Provided data: Begin

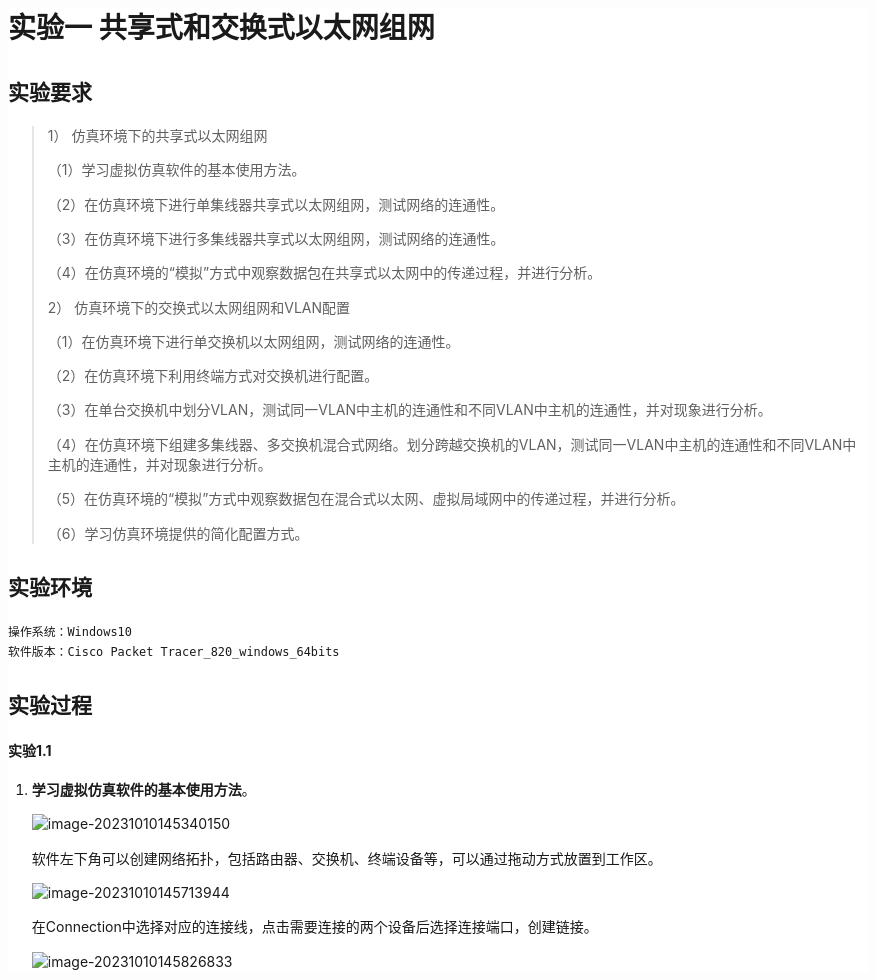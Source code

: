# 实验一 共享式和交换式以太网组网

## 实验要求

> 1） 仿真环境下的共享式以太网组网
>
> （1）学习虚拟仿真软件的基本使用方法。
>
> （2）在仿真环境下进行单集线器共享式以太网组网，测试网络的连通性。
>
> （3）在仿真环境下进行多集线器共享式以太网组网，测试网络的连通性。
>
> （4）在仿真环境的“模拟”方式中观察数据包在共享式以太网中的传递过程，并进行分析。
>
> 2） 仿真环境下的交换式以太网组网和VLAN配置
>
> （1）在仿真环境下进行单交换机以太网组网，测试网络的连通性。
>
> （2）在仿真环境下利用终端方式对交换机进行配置。
>
> （3）在单台交换机中划分VLAN，测试同一VLAN中主机的连通性和不同VLAN中主机的连通性，并对现象进行分析。
>
> （4）在仿真环境下组建多集线器、多交换机混合式网络。划分跨越交换机的VLAN，测试同一VLAN中主机的连通性和不同VLAN中主机的连通性，并对现象进行分析。
>
> （5）在仿真环境的“模拟”方式中观察数据包在混合式以太网、虚拟局域网中的传递过程，并进行分析。
>
> （6）学习仿真环境提供的简化配置方式。

## 实验环境

```
操作系统：Windows10
软件版本：Cisco Packet Tracer_820_windows_64bits
```

## 实验过程

#### 实验1.1

1. **学习虚拟仿真软件的基本使用方法**。

   ![image-20231010145340150](C:\Users\花花\AppData\Roaming\Typora\typora-user-images\image-20231010145340150.png)

   软件左下角可以创建网络拓扑，包括路由器、交换机、终端设备等，可以通过拖动方式放置到工作区。

   ![image-20231010145713944](C:\Users\花花\AppData\Roaming\Typora\typora-user-images\image-20231010145713944.png)

   在Connection中选择对应的连接线，点击需要连接的两个设备后选择连接端口，创建链接。

   ![image-20231010145826833](C:\Users\花花\AppData\Roaming\Typora\typora-user-images\image-20231010145826833.png)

Provided data: End

Exclude the pictures and transcribe all of the entries exactly.

Source code

:# 实验一 共享式和交换式以太网组网

## 实验要求

> 1） 仿真环境下的共享式以太网组网
>
> （1）学习虚拟仿真软件的基本使用方法。
>
> （2）在仿真环境下进行单集线器共享式以太网组网，测试网络的连通性。
>
> （3）在仿真环境下进行多集线器共享式以太网组网，测试网络的连通性。
>
> （4）在仿真环境的“模拟”方式中观察数据包在共享式以太网中的传递过程，并进行分析。
>
> 2） 仿真环境下的交换式以太网组网和VLAN配置
>
> （1）在仿真环境下进行单交换机以太网组网，测试网络的连通性。
>
> （2）在仿真环境下利用终端方式对交换机进行配置。
>
> （3）在单台交换机中划分VLAN，测试同一VLAN中主机的连通性和不同VLAN中主机的连通性，并对现象进行分析。
>
> （4）在仿真环境下组建多集线器、多交换机混合式网络。划分跨越交换机的VLAN，测试同一VLAN中主机的连通性和不同VLAN中主机的连通性，并对现象进行分析。
>
> （5）在仿真环境的“模拟”方式中观察数据包在混合式以太网、虚拟局域网中的传递过程，并进行分析。
>
> （6）学习仿真环境提供的简化配置方式。

## 实验环境

```
操作系统：Windows10
软件版本：Cisco Packet Tracer_820_windows_64bits
```

## 实验过程

#### 实验1.1

1. **学习虚拟仿真软件的基本使用方法**。

   ![image-20231010145340150](C:\Users\花花\AppData\Roaming\Typora\typora-user-images\image-20231010145340150.png)

   软件左下角可以创建网络拓扑，包括路由器、交换机、终端设备等，可以通过拖动方式放置到工作区。

   ![image-20231010145713944](C:\Users\花花\AppData\Roaming\Typora\typora-user-images\image-20231010145713944.png)

   在Connection中选择对应的连接线，点击需要连接的两个设备后选择连接端口，创建链接。

   ![image-20231010145826833](C:\Users\花花\AppData\Roaming\Typora\typora-user-images\image-20231010145826833.png)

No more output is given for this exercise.